12 Warning Signs of Bad Application Architecture

At a #CIOChat this weekend we were asked about warning signs for bad architecture. Here was my quick response capturing just a tweet-sized summary of architecture that "smells bad" -

Many responses were around "accidental architecture" that is "cobbled together" and sometimes degrading into "Frankenstein architecture." There were many technical issues identifies such as "data integration via feed files", "root cause analysis is rarely done", "testing with real live data", "diagrams remind you of fettuccine alfredo" (if there are diagrams), and the awful scenario of "when a system crashes and you go to do a restore and the tape is blank."

There were also many business issues identified. "Architecture does not start with technology" and that architectures become legacy issues "when the business treats everything as a one time cost."

Knowing the architecture issues before business issues emerge

By the time you have outages, poor performance, problems making enhancements, difficulties cross training new developers and other issues, it's already late to make architecture assessments and improvements. A seasoned CIO, CTO, or application architect can sport signs of trouble well before business and technical risks begin to materialize.

Some things that I look for -

  1. Lack of high level architecture documentation, or documentation is significantly outdated.
  2. Large number of architecture components or codebase size relative to the number of developers and engineers supporting the application.
  3. Minimal application monitoring and logging in place, so no one really knows how well the application is performing or what to do if issues are reported.
  4. Application platforms or components aren't upgraded regularly, or worse, they are running on unsupported versions.
  5. The last few attempts to enhance the application were categorized as disasters either because the improvements never made it to production, they took too long to implement, or their deployments created stability issues.
  6. There are no defined regression tests.
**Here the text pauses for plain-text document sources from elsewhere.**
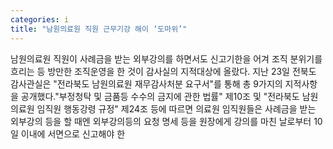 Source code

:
 ```yaml
---
categories: i
title: "남원의료원 직원 근무기강 해이 ‘도마위’"
---
```

남원의료원 직원이 사례금을 받는 외부강의를 하면서도 신고기한을 어겨 조직 분위기를 흐리는 등 방만한 조직운영을 한 것이 감사실의 지적대상에 올랐다. 지난 23일 전북도 감사관실은 "전라북도 남원의료원 재무감사처분 요구서"를 통해 총 9가지의 지적사항을 공개했다."부정청탁 및 금품등 수수의 금지에 관한 법률" 제10조 및 "전라북도 남원의료원 임직원 행동강령 규정" 제24조 등에 따르면 의료원 임직원들은 사례금을 받는 외부강의 등을 할 때엔 외부강의등의 요청 명세 등을 원장에게 강의를 마친 날로부터 10일 이내에 서면으로 신고해야 한
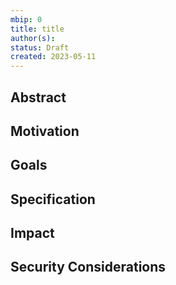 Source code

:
 ```yaml
---
mbip: 0
title: title
author(s):
status: Draft
created: 2023-05-11
---
```


## Abstract



## Motivation



## Goals



## Specification



## Impact



## Security Considerations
Not even manual ones.
  7. The application is "stuck" on its computing architecture making it difficult to move to the cloud or alternative infrastructure. 
  8. There is significant investment in proprietary code to perform integration or technical functions that would be "out of the box" options on modernized platforms.
  9. Developers are afraid to make changes. New developers have significant learning curves before they can do basic enhancements. 
  10. There are hard coded connections, credentials, and other system parameters embedded in the code.
  11. Parts of the code is not in version control.
  12. The build and deployment process is manual. The documentation on the process either doesn't exist, or is something that needs to be modified with every release. 
I'm sure there are more than twelve!